On 15 May 1943, Suttill returned to London for unknown reasons. He was parachuted back in France over Romorantin, now Romorantin-Lanthenay, on 21 May 1943, with another SOE agent, France Antelme.  On his return, his confidence seemed shattered.  He feared that Prosper had been penetrated by the Germans, and he was highly critical of the ignorance of SOE personnel in London about the conditions he faced in the field. Arrests of people in Suttill's network began to multiply and concerns of betrayal heightened. On 19 June, Suttill sent a bitter message to London blaming SOE for the near-arrest of his newest wireless operator, Noor Inayat Khan, by directing her to a compromised letter-box. He cancelled all passwords and letter-boxes.    

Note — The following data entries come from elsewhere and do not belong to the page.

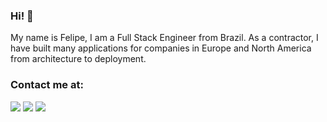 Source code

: ### Hi! 👋

My name is Felipe, I am a Full Stack Engineer from Brazil. As a contractor, I have built many applications for companies in Europe and North America from architecture to deployment.

### Contact me at:

<a href="https://www.linkedin.com/in/felipe-bogaerts-de-mattos-720231126/"><img src="https://img.shields.io/badge/LinkedIn-0077B5?style=for-the-badge&logo=linkedin&logoColor=white" /></a> <a href="https://t.me/fbogaertsm"><img src="https://img.shields.io/badge/Telegram-2CA5E0?style=for-the-badge&logo=telegram&logoColor=white" /></a> <a href="mailto:me@felipebm.com"><img src="https://img.shields.io/badge/Gmail-D14836?style=for-the-badge&logo=gmail&logoColor=white " /></a>
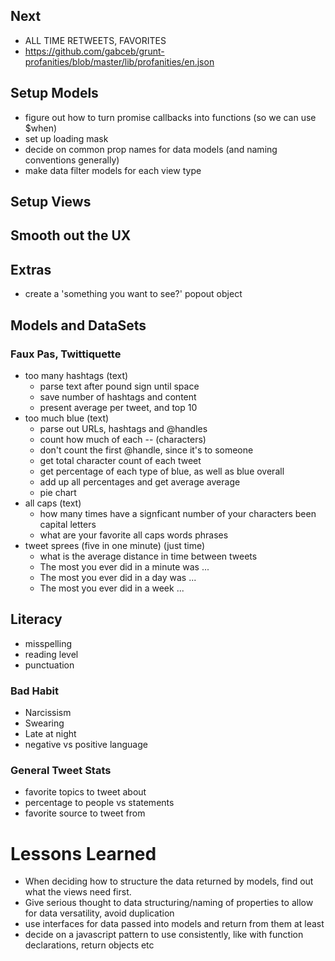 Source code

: ## Next

- ALL TIME RETWEETS, FAVORITES
- https://github.com/gabceb/grunt-profanities/blob/master/lib/profanities/en.json

## Setup Models



- figure out how to turn promise callbacks into functions (so we can use $when)
- set up loading mask
- decide on common prop names for data models (and naming conventions generally)
- make data filter models for each view type

## Setup Views


## Smooth out the UX


## Extras

- create a 'something you want to see?' popout object

## Models and DataSets

### Faux Pas, Twittiquette

- too many hashtags (text)
    - parse text after pound sign until space
    - save number of hashtags and content
    - present average per tweet, and top 10
- too much blue (text)
    - parse out URLs, hashtags and @handles
    - count how much of each -- (characters)
    - don't count the first @handle, since it's to someone
    - get total character count of each tweet
    - get percentage of each type of blue, as well as blue overall
    - add up all percentages and get average average
    - pie chart
- all caps (text)
    - how many times have a signficant number of your characters been capital letters
    - what are your favorite all caps words phrases
- tweet sprees (five in one minute) (just time)
    - what is the average distance in time between tweets
    - The most you ever did in a minute was ...
    - The most you ever did in a day was ...
    - The most you ever did in a week ... 

## Literacy

- misspelling
- reading level
- punctuation

### Bad Habit

- Narcissism
- Swearing
- Late at night
- negative vs positive language

### General Tweet Stats


- favorite topics to tweet about
- percentage to people vs statements
- favorite source to tweet from

# Lessons Learned 

- When deciding how to structure the data returned by models, find out what the views need first. 
- Give serious thought to data structuring/naming of properties to allow for data versatility, avoid duplication
- use interfaces for data passed into models and return from them at least
- decide on a javascript pattern to use consistently, like with function declarations, return objects etc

On the night of 15-16 June, two SOE agents, Canadians John Kenneth Macalister and Frank Pickersgill, were dropped to one of sub-network leader Pierre Culioli's reception sites. On the morning of 21 June, Culioli and his courier, Yvonne Rudellat, set off with the two Canadians to catch a train to Paris unaware that the Germans had set up extensive roadblocks. They were caught and the Germans found packages of letters and instructions and radio crystals in the car, two of which were clearly labelled "For Archambaud". This led the Germans to Archambaud (Gilbert Norman, Suttill's wireless operator) because, as Culioli admitted after the war, he had the address of Archambaud in his briefcase when he was caught. Shortly after midnight of 23 June, a German officer pretending to be one of the recently parachuted Canadian agents came to the apartment where Norman was staying and he and Andrée Borrel were arrested. The apartment was full of identification cards and other documents. The Germans learned, presumably from the documents or from one of those arrested, where Suttill was and he was arrested mid-morning on 24 June where he was staying in a cheap hotel.

The arrests continued. On 1 July Jean Worms, head of the Juggler Network, and Armel Guerne, Suttill's de facto second in command, were arrested in a Paris cafe where Worms ate lunch every day. Over the next three months, hundreds of local agents associated with Prosper were arrested, of whom 167 are known to have been deported to Germany where about one-half were executed, killed, or died in concentration camps. The communists in the Paris suburbs with whom Suttill worked mostly survived the debacle because of their rigid security practices and their dependence on SOE only for arms and money, and not guidance and communications. The survivors of the Prosper Network were mostly in the sub-networks of Prosper scattered around northern France. One temporary survivor was newly-arrived wireless operator Inayat Khan who was not captured until 13 October.

Buckmaster's blunder
On 25 June, an agent in Paris radioed SOE headquarters in London that Suttill, Norman, and Borrel "had disappeared, believed arrested." Thereafter, there was radio silence from Paris about the fate of Suttill until 7 July when a message from Gilbert Norman's radio arrived in London. The message confirmed that Suttill had been captured, but apparently Norman was still at large and transmitting.  However, the message was strange. It was distorted, but that could have been caused by atmospheric conditions.  The style of transmitting, the "fist," was different than the usual for Norman, and, most importantly, both the "bluff" and "true" checks were missing from the message. These checks were spelling mistakes or phrases deliberately inserted into a message by a wireless operator to prove that it was indeed he or she who was transmitting.  The absence of the checks in a message meant the operator or the radio, or both, were under the control of the Germans and transmitting under duress. Norman had a high reputation for efficiency and character and SOE's French section leader, Maurice Buckmaster, refused to believe that he had been captured. He sent back a message to Norman's radio saying, "You have forgotten your double security check.  Be more careful next time." Buckmaster had inadvertently told the Germans how to transmit messages to SOE which would be accepted as genuine.

Funkspiel
Dr. Josef Goetz was the wireless expert at 84 Avenue Foch in Paris, the headquarters of the Sicherheitsdienst (SD), the security service of the German SS. When wireless operator Gilbert Norman was captured on 23 June, the Germans also captured his wireless set.  With this wireless, and others soon captured, including that of Noor Inayat Khan, and after Buckmaster's blunder on 7 July, Goetz was able to play radio games ("Funkspiel") with SOE headquarters. He sent false messages to SOE which were accepted as genuine. For months, Goetz persuaded SOE that the Prosper network was still active and functioning. The practical results were that Goetz deceived SOE into air-dropping arms and equipment into German hands and, with details of their travel, the Germans captured 17 SOE agents immediately upon their arrival in France. 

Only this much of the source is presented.